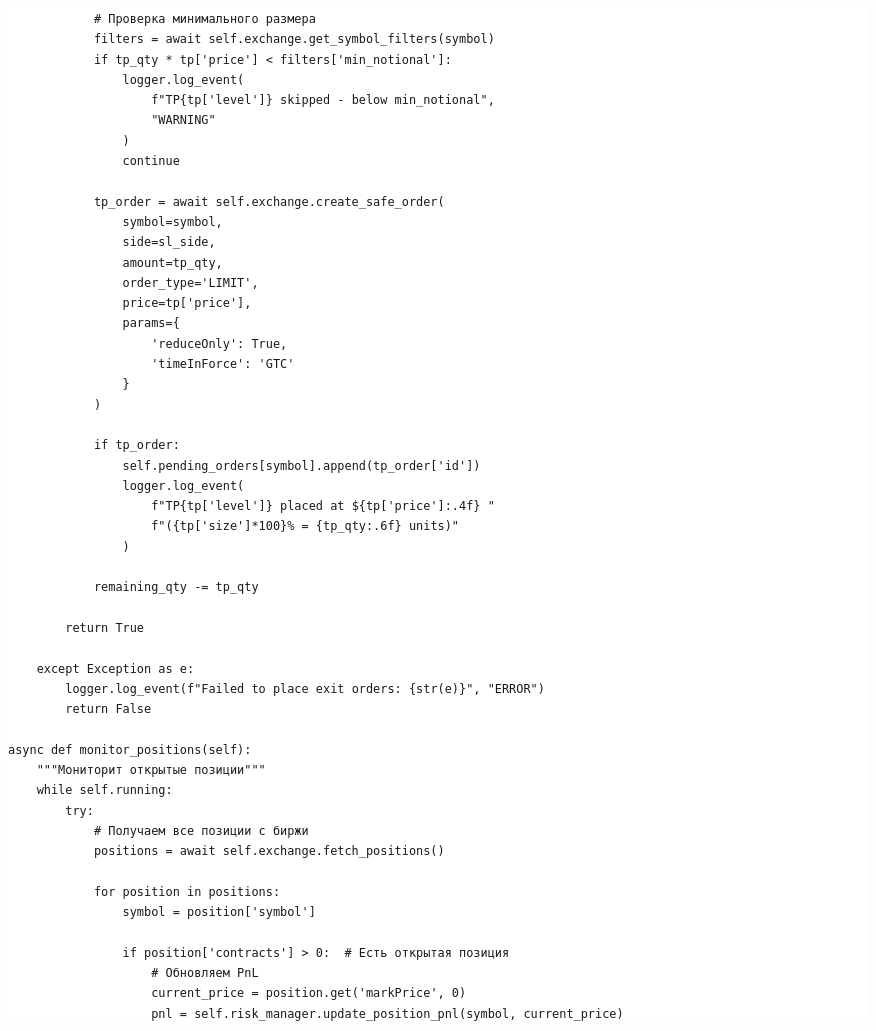                 # Проверка минимального размера
                filters = await self.exchange.get_symbol_filters(symbol)
                if tp_qty * tp['price'] < filters['min_notional']:
                    logger.log_event(
                        f"TP{tp['level']} skipped - below min_notional",
                        "WARNING"
                    )
                    continue

                tp_order = await self.exchange.create_safe_order(
                    symbol=symbol,
                    side=sl_side,
                    amount=tp_qty,
                    order_type='LIMIT',
                    price=tp['price'],
                    params={
                        'reduceOnly': True,
                        'timeInForce': 'GTC'
                    }
                )

                if tp_order:
                    self.pending_orders[symbol].append(tp_order['id'])
                    logger.log_event(
                        f"TP{tp['level']} placed at ${tp['price']:.4f} "
                        f"({tp['size']*100}% = {tp_qty:.6f} units)"
                    )

                remaining_qty -= tp_qty

            return True

        except Exception as e:
            logger.log_event(f"Failed to place exit orders: {str(e)}", "ERROR")
            return False

    async def monitor_positions(self):
        """Мониторит открытые позиции"""
        while self.running:
            try:
                # Получаем все позиции с биржи
                positions = await self.exchange.fetch_positions()

                for position in positions:
                    symbol = position['symbol']

                    if position['contracts'] > 0:  # Есть открытая позиция
                        # Обновляем PnL
                        current_price = position.get('markPrice', 0)
                        pnl = self.risk_manager.update_position_pnl(symbol, current_price)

WHAT YOU HAVE TO DO – Output exactly the lines between the one containing "self.pending_orders[symbol].append(tp_order['id'])" and the final line above, both inclusive.

RESPONSE –
                    self.pending_orders[symbol].append(tp_order['id'])
                    logger.log_event(
                        f"TP{tp['level']} placed at ${tp['price']:.4f} "
                        f"({tp['size']*100}% = {tp_qty:.6f} units)"
                    )

                remaining_qty -= tp_qty

            return True

        except Exception as e:
            logger.log_event(f"Failed to place exit orders: {str(e)}", "ERROR")
            return False

    async def monitor_positions(self):
        """Мониторит открытые позиции"""
        while self.running:
            try:
                # Получаем все позиции с биржи
                positions = await self.exchange.fetch_positions()

                for position in positions:
                    symbol = position['symbol']

                    if position['contracts'] > 0:  # Есть открытая позиция
                        # Обновляем PnL
                        current_price = position.get('markPrice', 0)
                        pnl = self.risk_manager.update_position_pnl(symbol, current_price)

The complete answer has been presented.